The higher pace of growth, immigration inflows, and tourism activity have also led to higher house price inflation, bolstered by fiscal incentives such as government schemes for first-home buyers. On average, house prices increased by nearly 5% from 2015 through the third quarter of 2017 (Eurostat house price index) accompanied by rising mortgage lending. House prices are now nearly 18% higher than their pre-crisis peak. Banks’ mortgage stocks grew by 8.3% (measured year-on-year) on average in 2017, slightly faster than in 2016 (7.5%). In fact, real estate activities, mortgages, and construction (from September 2017 onward) were among the few areas where bank lending grew during the year. Banks’ exposure to these sectors is now about 60% of the total system loan book, up from 51% at the end of 2013. Indeed, high mortgage growth rates are not new–banks’ exposure to mortgages has doubled to nearly half of the total loan book from about 25% at the end of 2004. Some of the elements contributing to house price inflation may not be permanent, however. For instance, any significant reversal of immigration and tourist inflows could put pressure on prices.
The economy is increasingly concentrated in tourism and e-gaming–sectors which may prove to be subject to significant cyclical swings, as well as potentially large GDP accounting effects. Tourism contributes about 14% to GDP directly, though the sector is probably larger taking into account indirect contributions. The International Monetary Fund estimates that arts, entertainment, and recreation, of which e-gaming is a major part, increased its share in Maltese gross value added to nearly 14% in 2016 from 4% in 2004. The sector grew by over 17% annually over 2012-2016.

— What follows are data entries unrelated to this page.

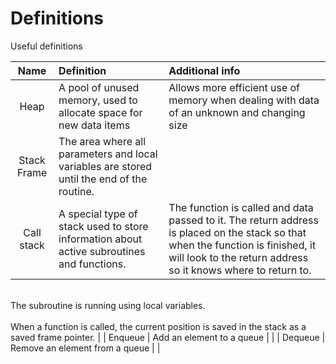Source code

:# Definitions

Useful definitions

| Name | Definition | Additional info |
| :----: | :---------- | :--------------- | 
| Heap | A pool of unused memory, used to allocate space for new data items | Allows more efficient use of memory when dealing with data of an unknown and changing size | 
| Stack Frame | The area where all parameters and local variables are stored until the end of the routine. | |
| Call stack | A special type of stack used to store information about active subroutines and functions. | The function is called and data passed to it. The return address is placed on the stack so that when the function is finished, it will look to the return address so it knows where to return to.
<br/>The subroutine is running using local variables.
<br />
<br />When a function is called, the current position is saved in the stack as a saved frame pointer. |
| Enqueue | Add an element to a queue | |
| Dequeue | Remove an element from a queue | |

Other risks emanate from the small and very open nature of Malta’s economy, exposing it to various potential external shocks. A rising trend toward protectionism and Brexit could have important implications for Malta’s trade, services, and financial channels. Further challenges arise from evolving global tax regulation. Malta’s tax regime, an important factor for investors in certain sectors, is challenged by a variety of adopted and proposed measures at European and global levels.
The Anti-Tax Avoidance Directive (ATAD) requires Malta to reform some aspects of its corporate taxation by 2019, while other proposals like the Common Consolidated Corporate Tax Base (CCCTB) may put further pressure on it, especially as the political balance within the EU may change after the U.K.’s departure. Any regulatory pressures on the e-gaming sector in the future could also potentially have negative implications for Malta’s economy given the increase in contribution to growth from this industry in recent years.
In our opinion, the transparency and accountability of institutions bear directly on sovereign creditworthiness. Moreover, transparent and accountable institutions enhance the reliability and accuracy of information and help make known in a timely manner any significant shifts in a country’s policymaking or the occurrence of risks relevant to sovereign credit risk.